The Game Changer

It’s so good to hit the key again !!! First of all, apologies for being off for so long, secondly, I can assure you, it was worth the wait. After freshly starting an internship with David Koma and attending a couple of festivals and magazine parties, Yana and I are overloaded with stories to tell and experience to share, so hold on.

I have decided that the first thing to write about in such a while should be something of a great importance and a source of inspiration that is needed. It is something that has been circulating in my mind for quite a long time and that I actually wrote my German dissertation on. Having the absolute confidence of someone who has spent years researching a subject, I stupidly thought I knew it all, but it wasn’t until this January that I experienced one of those: inevitable, powerful, overwhelming… game changers.

Since January Yana and I have been a part of a sustainability research, called ‘Design Sensibility for Sustainability’ that has since the very start introduced us to a good number of experienced artist and scientist from the universities of Exeter, Wolverhampton, and Falmouth, working in collaboration to influence and inspire current consumerist millennial generation and educate in changing our shopping behaviour pattern by creating a sensibility for sustainable thinking. This project involves twelve participants form different fields of life and with various occupations and is aiming to give us thorough hands-on experience in the entire process of producing garments. Considering that and the immense knowledge in the subject we have obtained I could doubtlessly say that this Research Project has been one of my biggest life-changers so far.

Firstly, we were given an introduction to yarn and a mill tour at Sue Blacker’s wool factory in Leicester. There we were taught how to recognise wool by its colour, texture and softness. Then we had a thorough introduction in wool spinning, knitting, natural dyeing, and finally, a film screening of and a discussion on ‘The True Cost’ – a remarkable documentary, moving and genuine, which takes a close look inside the lives of workers in the Bangladeshi factories. Feeling their pain made us all reconsider the effect our mass-consumption has not only on natural environment, but also on the people that work for 14 cents a day and starve to satisfy our increasing demand for clothes we don’t even need. The question arises if buying something just for the sake of doing so is worth the pain and lives of so many people still seeking justice in the third world countries. This is also applicable to the overall mass-consumption effect, although the film raises mainly issues, concerning the Fashion industry specifically.

The practical workshops, on the other hand, have not only equipped us with an unique set of skills, but have also made us realise in the course of the research project how difficult, time-consuming, and intricate labour is required, so that a single piece of clothing could appear just to satisfy our growing consumption.

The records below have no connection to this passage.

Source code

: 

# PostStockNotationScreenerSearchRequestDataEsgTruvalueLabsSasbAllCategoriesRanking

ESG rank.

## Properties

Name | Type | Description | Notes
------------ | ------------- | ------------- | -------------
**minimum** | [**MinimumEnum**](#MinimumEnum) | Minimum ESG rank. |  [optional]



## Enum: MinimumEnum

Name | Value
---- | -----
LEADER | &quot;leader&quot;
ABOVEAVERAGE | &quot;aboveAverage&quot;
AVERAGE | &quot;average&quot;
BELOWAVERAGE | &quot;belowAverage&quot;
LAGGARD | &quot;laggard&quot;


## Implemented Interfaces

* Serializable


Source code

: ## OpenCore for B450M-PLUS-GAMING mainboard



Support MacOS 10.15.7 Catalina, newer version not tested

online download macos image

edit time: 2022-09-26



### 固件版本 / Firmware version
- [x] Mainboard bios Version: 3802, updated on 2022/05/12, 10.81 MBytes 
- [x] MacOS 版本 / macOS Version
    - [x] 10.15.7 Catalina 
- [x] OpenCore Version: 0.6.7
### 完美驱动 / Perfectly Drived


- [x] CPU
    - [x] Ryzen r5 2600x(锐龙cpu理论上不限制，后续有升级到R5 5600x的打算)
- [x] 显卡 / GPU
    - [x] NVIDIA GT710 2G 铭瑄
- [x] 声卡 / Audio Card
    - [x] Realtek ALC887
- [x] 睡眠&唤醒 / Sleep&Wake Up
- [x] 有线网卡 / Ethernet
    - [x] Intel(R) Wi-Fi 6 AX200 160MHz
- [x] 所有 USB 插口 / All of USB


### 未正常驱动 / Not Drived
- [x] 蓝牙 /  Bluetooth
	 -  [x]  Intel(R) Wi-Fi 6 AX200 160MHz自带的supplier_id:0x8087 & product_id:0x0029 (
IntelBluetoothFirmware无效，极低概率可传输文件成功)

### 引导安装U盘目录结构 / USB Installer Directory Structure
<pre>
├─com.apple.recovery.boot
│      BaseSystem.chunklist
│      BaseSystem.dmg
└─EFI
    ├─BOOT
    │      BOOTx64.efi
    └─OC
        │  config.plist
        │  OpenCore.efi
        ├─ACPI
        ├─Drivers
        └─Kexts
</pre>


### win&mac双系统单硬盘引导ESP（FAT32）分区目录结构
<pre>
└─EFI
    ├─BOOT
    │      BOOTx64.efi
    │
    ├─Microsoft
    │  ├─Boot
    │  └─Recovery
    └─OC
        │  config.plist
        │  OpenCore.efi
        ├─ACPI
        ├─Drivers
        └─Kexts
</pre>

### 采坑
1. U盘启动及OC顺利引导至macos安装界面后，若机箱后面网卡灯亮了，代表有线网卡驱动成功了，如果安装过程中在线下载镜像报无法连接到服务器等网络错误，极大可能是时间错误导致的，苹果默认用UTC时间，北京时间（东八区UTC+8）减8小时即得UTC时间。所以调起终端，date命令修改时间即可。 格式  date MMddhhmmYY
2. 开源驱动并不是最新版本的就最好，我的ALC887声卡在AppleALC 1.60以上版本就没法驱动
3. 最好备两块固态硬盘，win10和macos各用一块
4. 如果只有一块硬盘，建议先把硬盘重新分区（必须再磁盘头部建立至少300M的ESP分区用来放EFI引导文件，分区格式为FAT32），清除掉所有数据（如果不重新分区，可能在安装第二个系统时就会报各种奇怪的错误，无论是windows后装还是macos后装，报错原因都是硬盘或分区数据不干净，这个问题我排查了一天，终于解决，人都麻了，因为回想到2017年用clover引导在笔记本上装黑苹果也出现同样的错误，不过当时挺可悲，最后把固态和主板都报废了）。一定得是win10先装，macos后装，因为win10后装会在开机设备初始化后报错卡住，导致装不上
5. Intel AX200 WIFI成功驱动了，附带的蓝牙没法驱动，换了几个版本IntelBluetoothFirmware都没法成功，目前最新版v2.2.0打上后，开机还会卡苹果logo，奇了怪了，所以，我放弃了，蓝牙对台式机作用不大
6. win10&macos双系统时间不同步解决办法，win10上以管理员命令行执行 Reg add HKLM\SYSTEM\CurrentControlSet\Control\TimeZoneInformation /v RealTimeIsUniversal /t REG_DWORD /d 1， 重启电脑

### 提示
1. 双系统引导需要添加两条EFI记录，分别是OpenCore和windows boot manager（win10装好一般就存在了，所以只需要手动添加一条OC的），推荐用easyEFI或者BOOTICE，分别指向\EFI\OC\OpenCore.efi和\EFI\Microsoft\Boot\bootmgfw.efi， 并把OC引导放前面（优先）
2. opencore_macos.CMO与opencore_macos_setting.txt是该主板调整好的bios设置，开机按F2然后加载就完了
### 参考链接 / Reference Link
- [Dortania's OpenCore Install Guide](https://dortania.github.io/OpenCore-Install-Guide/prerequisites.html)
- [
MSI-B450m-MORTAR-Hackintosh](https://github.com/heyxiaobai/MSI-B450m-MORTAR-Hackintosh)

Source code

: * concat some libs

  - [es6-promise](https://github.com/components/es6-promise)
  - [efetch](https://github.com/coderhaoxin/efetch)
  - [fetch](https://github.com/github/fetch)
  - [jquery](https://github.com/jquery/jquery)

Now that all the participants have gone through the whole process of constructing a piece of clothing from extracting wool to producing the fabric and recycling, we are all starting to realise through the results of the research, as well as through our own clothing diaries and discussions, that we all have decreased our consumption and feel somewhat guilty to buy anything (not just a piece of fashion) that we don’t actually need. One of the key aims of this workshop is also to spread that knowledge, not by preaching, but by explaining and delivering adequate information on what it means to be sustainable and how such behavioural pattern changes could be the small steps we all could make to avoid repeating the 24 April Bangladeshi Rana Plaza Factory collapse, which caused the death of 1021 people and has injured over 2000 more.

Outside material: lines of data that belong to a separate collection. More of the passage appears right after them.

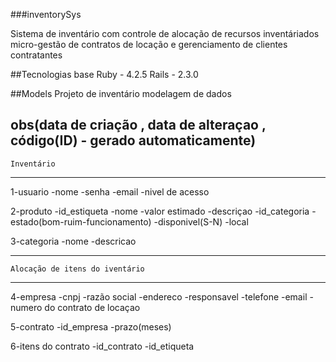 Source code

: 
###inventorySys

Sistema de inventário com controle de alocação de recursos inventáriados 
micro-gestão de contratos de locação e gerenciamento de clientes contratantes

##Tecnologias base
Ruby - 4.2.5
Rails - 2.3.0

##Models 
Projeto de inventário
modelagem de dados

obs(data de criação , data de alteraçao , código(ID) - gerado automaticamente)
-------------------------------------
    Inventário 
-------------------------------------
1-usuario
    -nome
    -senha
    -email
    -nivel de acesso

2-produto
    -id_estiqueta
    -nome
    -valor estimado
    -descriçao
    -id_categoria
    -estado(bom-ruim-funcionamento)
    -disponivel(S-N)
    -local

3-categoria
    -nome
    -descricao
    
---------------------------------------
    Alocação de itens do iventário
---------------------------------------
4-empresa
    -cnpj
    -razão social
    -endereco
    -responsavel
    -telefone
    -email
    -numero do contrato de locaçao

5-contrato
    -id_empresa
    -prazo(meses)
    
6-itens do contrato
    -id_contrato
    -id_etiqueta
    
    
    




     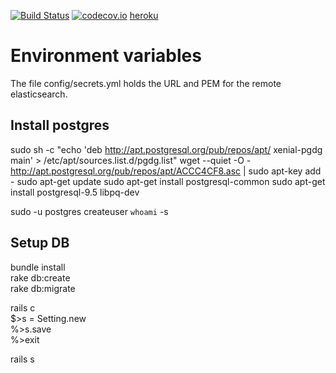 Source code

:[![Build Status](https://travis-ci.org/nicosmaris/crypteia_2.png?branch=master)](https://travis-ci.org/nicosmaris/crypteia_2)
[![codecov.io](https://codecov.io/github/nicosmaris/crypteia_2/coverage.svg?branch=master)](https://codecov.io/github/nicosmaris/crypteia_2?branch=master)
[heroku](https://crypteia2.herokuapp.com/)

# Environment variables

The file config/secrets.yml holds the URL and PEM for the remote elasticsearch.

## Install postgres

sudo sh -c "echo 'deb http://apt.postgresql.org/pub/repos/apt/ xenial-pgdg main' > /etc/apt/sources.list.d/pgdg.list"
wget --quiet -O - http://apt.postgresql.org/pub/repos/apt/ACCC4CF8.asc | sudo apt-key add -
sudo apt-get update
sudo apt-get install postgresql-common
sudo apt-get install postgresql-9.5 libpq-dev

sudo -u postgres createuser `whoami` -s

## Setup DB


bundle install  
rake db:create  
rake db:migrate  

rails c  
$>s = Setting.new  
%>s.save  
%>exit

rails s  
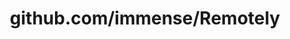 ---
layout: post
title: github.com/immense/Remotely
categories: link
tags: [انگلیسی, برنامه‌نویسی]
--- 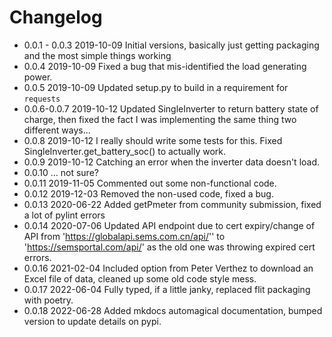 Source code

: 
# Changelog

* 0.0.1 - 0.0.3 2019-10-09 Initial versions, basically just getting packaging and the most simple things working
* 0.0.4 2019-10-09 Fixed a bug that mis-identified the load generating power.
* 0.0.5 2019-10-09 Updated setup.py to build in a requirement for `requests`
* 0.0.6-0.0.7 2019-10-12 Updated SingleInverter to return battery state of charge, then fixed the fact I was implementing the same thing two different ways...
* 0.0.8 2019-10-12 I really should write some tests for this. Fixed SingleInverter.get_battery_soc() to actually work.
* 0.0.9 2019-10-12 Catching an error when the inverter data doesn't load.
* 0.0.10 ... not sure?
* 0.0.11 2019-11-05 Commented out some non-functional code.
* 0.0.12 2019-12-03 Removed the non-used code, fixed a bug.
* 0.0.13 2020-06-22 Added getPmeter from community submission, fixed a lot of pylint errors
* 0.0.14 2020-07-06 Updated API endpoint due to cert expiry/change of API from 'https://globalapi.sems.com.cn/api/'' to 'https://semsportal.com/api/' as the old one was throwing expired cert errors.
* 0.0.16 2021-02-04 Included option from Peter Verthez to download an Excel file of data, cleaned up some old code style mess.
* 0.0.17 2022-06-04 Fully typed, if a little janky, replaced flit packaging with poetry.
* 0.0.18 2022-06-28 Added mkdocs automagical documentation, bumped version to update details on pypi.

And just while we were wondering how to most effectively spread our message, without being preachy and annoying (this is literally how I used to describe sustainability aware people before I became a part of this research project), our paths crossed with Fashion Revolution representative, Heather, who gave us a short lecture on purposeful use of social media, Instagram specifically. Judging by the sustainability platform’s growing success, I believe she was the right person to educate us in using an Instagram account for a good cause, rather than just ‘checking’ newsfeed. One could, for instance, create memorable hashtags to spread an idea, or ask questions in their caption. It’s also worth mentioning that Fashion Revolution run free online courses, which you can use to get access to information concerning sustainability, fashion, and social media.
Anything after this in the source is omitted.